▶ Input material:

◇ ◇ ◇ ◇

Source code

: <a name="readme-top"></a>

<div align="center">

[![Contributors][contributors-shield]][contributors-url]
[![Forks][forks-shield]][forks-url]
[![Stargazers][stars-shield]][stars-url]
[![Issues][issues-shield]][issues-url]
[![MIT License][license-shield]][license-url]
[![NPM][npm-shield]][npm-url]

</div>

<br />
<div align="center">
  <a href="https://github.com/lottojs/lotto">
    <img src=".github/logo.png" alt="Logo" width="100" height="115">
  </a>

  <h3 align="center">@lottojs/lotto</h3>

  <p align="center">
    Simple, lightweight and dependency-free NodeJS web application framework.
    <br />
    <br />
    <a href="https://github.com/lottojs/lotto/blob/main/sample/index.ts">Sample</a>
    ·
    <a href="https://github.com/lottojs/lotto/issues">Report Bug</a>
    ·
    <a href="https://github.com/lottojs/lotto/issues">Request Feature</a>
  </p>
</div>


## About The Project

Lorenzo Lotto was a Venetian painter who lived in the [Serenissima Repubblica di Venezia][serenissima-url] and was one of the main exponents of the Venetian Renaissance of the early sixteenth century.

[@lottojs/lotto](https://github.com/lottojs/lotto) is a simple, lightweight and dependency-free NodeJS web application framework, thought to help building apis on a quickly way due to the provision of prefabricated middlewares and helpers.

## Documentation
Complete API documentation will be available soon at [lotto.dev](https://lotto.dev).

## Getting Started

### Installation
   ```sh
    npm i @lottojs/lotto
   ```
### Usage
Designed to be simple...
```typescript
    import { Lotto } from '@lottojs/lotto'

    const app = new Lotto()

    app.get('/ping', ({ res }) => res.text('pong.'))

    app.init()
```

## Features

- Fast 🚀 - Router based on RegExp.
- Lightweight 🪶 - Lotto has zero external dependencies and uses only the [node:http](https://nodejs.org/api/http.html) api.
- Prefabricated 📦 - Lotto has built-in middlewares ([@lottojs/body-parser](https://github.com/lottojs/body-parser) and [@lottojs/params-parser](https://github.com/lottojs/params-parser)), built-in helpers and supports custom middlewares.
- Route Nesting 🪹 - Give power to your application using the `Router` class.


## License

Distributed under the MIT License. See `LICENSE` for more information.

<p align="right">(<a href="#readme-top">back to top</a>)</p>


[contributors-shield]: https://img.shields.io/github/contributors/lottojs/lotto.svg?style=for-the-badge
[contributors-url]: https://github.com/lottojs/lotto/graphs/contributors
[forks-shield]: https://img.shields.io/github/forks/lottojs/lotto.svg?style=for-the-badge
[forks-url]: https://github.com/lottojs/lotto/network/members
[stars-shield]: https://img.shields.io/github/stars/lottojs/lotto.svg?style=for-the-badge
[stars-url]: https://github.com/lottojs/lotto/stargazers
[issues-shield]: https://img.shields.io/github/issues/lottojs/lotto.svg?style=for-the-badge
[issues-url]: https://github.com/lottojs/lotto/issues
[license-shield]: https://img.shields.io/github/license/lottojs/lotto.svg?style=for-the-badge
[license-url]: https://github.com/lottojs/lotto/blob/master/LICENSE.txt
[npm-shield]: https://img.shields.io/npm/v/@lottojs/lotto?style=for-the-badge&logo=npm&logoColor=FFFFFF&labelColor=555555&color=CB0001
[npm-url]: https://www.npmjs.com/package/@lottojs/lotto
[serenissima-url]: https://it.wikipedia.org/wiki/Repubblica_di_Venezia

◇ ◇ ◇ ◇

Begin with the line containing "[npm-url]: https://www.npmjs.com/package/@lottojs/lotto" and repeat each line exactly until the records above end.

▶ Solution for this exercise:
[npm-url]: https://www.npmjs.com/package/@lottojs/lotto
[serenissima-url]: https://it.wikipedia.org/wiki/Repubblica_di_Venezia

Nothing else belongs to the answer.